The results of learning do not translate to revenue, profit, growth etc then and there. So what happens if success is measured as revenue growth, profit etc? You get what you measure. Startups skip learning and are trying to get the odd jobs they can, to get the instant results. Forgetting what their reason to exist is. Eventually, this may result in premature scaling – the #1 reason startups die. Pretending to be an adult when one is not.
In startup world everything is extremely context dependant. The context being your position on the learning curve – the “Startup J Curve”. Like a kid growing from child to adulthood, a startup is growing from a set of hypothesis to real business. How its success is measured should reflect their place on that journey. A conceptual illustration of that below.
As you get what you measure, knowing what is the measurement that matters at each stage on the way is crucial. You should understand what is the indicator that guides you best given where you are and where you want to go next. You first need to validate that your plan works before you start tracking your performance against it.
What your to-do-list consists of, and what your metrics for measuring progress should be, depend greatly on the stage (see article on stages) you are at. If you spend energy on a task that should not be on your priorities, it is counterproductive. It can be even lethal. No matter how good or hard working you are.
Very few
activities done in startups are inherently wrong. They might be exactly right –
for someone in a specific situation. But are they right for you, right now is
the question.
A common
example of this is premature scaling -
the #1 cause of startup death. The activities being performed can be exactly
the right ones – for someone who is ready to scale. But if you are not, you may
commit a suicide as a result.
A related topic is, what should be the key indicators of your progress. If you are in PMF stage trying to measure Customer Love, think what is a good proxy for that? You get what you measure, so picking the right indicators for each stage is important.
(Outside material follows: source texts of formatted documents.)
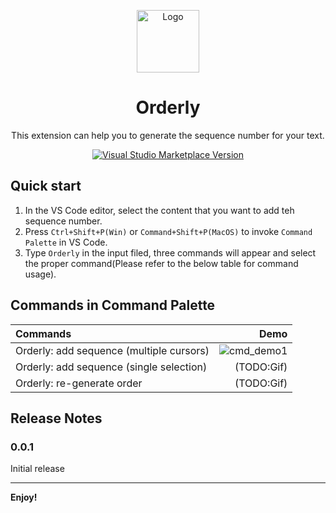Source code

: <p align="center">
<img src="https://orderly.gallerycdn.vsassets.io/extensions/orderly/orderly/0.0.1/1664209337729/Microsoft.VisualStudio.Services.Icons.Default" alt="Logo" height="100"/>
</p>

<h1 align="center">
Orderly
</h1>
<p align="center">
This extension can help you to generate the sequence number for your text.
</p>
<p align="center">
<a href="https://marketplace.visualstudio.com/items?itemName=order.order" target="__blank"><img src="https://img.shields.io/visual-studio-marketplace/v/orderly.orderly.svg?color=228cb2&amp;label=" alt="Visual Studio Marketplace Version" /></a>
</h1>


##  Quick start
1. In the VS Code editor, select the content that you want to add teh sequence number.
2. Press `Ctrl+Shift+P(Win)` or `Command+Shift+P(MacOS)` to invoke  `Command Palette` in VS Code.
3. Type `Orderly` in the input filed, three commands will appear and select the proper command(Please refer to the below table for command usage). 

## Commands in Command Palette
| Commands | Demo |
| :-----| ----: |
| Orderly: add sequence (multiple cursors) | <img alt="cmd_demo1" src="https://user-images.githubusercontent.com/842218/192575823-d9b21744-2f37-43c4-80ad-734a4d98a30a.gif">|
| Orderly: add sequence (single selection) | (TODO:Gif) |
| Orderly: re-generate order | (TODO:Gif) |

## Release Notes

### 0.0.1
Initial release

---

**Enjoy!**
Identify the stage where you are at and what should be on your to do list accordingly
Identify the right indicator to measure your progress towards your next milestone
Shortage of time is your biggest obstacle - spend it wisely
Time is the biggest shortage startup has. So you need to spend your time doing right things at right time - otherwise you hours will be wasted on doing something that could have been done on later date.
One of the lessons I learned while entrepreneur was: You can spend your time doing things right (corporation) or right things (startup) !
Most modern literature refers to just OKRs (https://www.perdoo.com/the-ultimate-okr-guide/) but I prefer adding Goals to it as well – as Microsoft did back in the 90´s. You need to have defined a clear Goal first before Objectives makes sense. Anyway, the operational stuff is captured in the OKRs (without the G) so no need to split hair on semantics, both work.
The power of the OKR driven operation is explained well in (https://www.amazon.com/Measure-What-Matters-Google-Foundation/dp/0525536221). If you google “measure what matters” you find a lot of material, Youtube videos etc to give you a crash course. Though the examples in the book are very big companies, the method works well for startups as well. Actually they may be even more critical for a startup, as “what matters” is dependant on the stage of the J Curve you are at. As you make progress, “what matters” should change. The thing to drive your everyday activity is the Key Result. The name is a bit misleading, it should rather be “Key Activity”, but this is the standard term so we stick with it.
Scaling is a startup mantra and obsession. Financiers and investors - public and private alike - push startups to scale.
Newborn startups talk about scaling and measure themselves on scale stage quantitative metrics, like growth, MRR etc.
But doing things in a big scale is not scaling. Trying to force business by spending money, hiring more salespeople and increasing number both inbound and outbound actions is not scaling.
Scaling means cloning a concept that has been proven to work, both technically and commercially, in volume.
If your company does not have a concept that can be cloned, ignore this at your peril.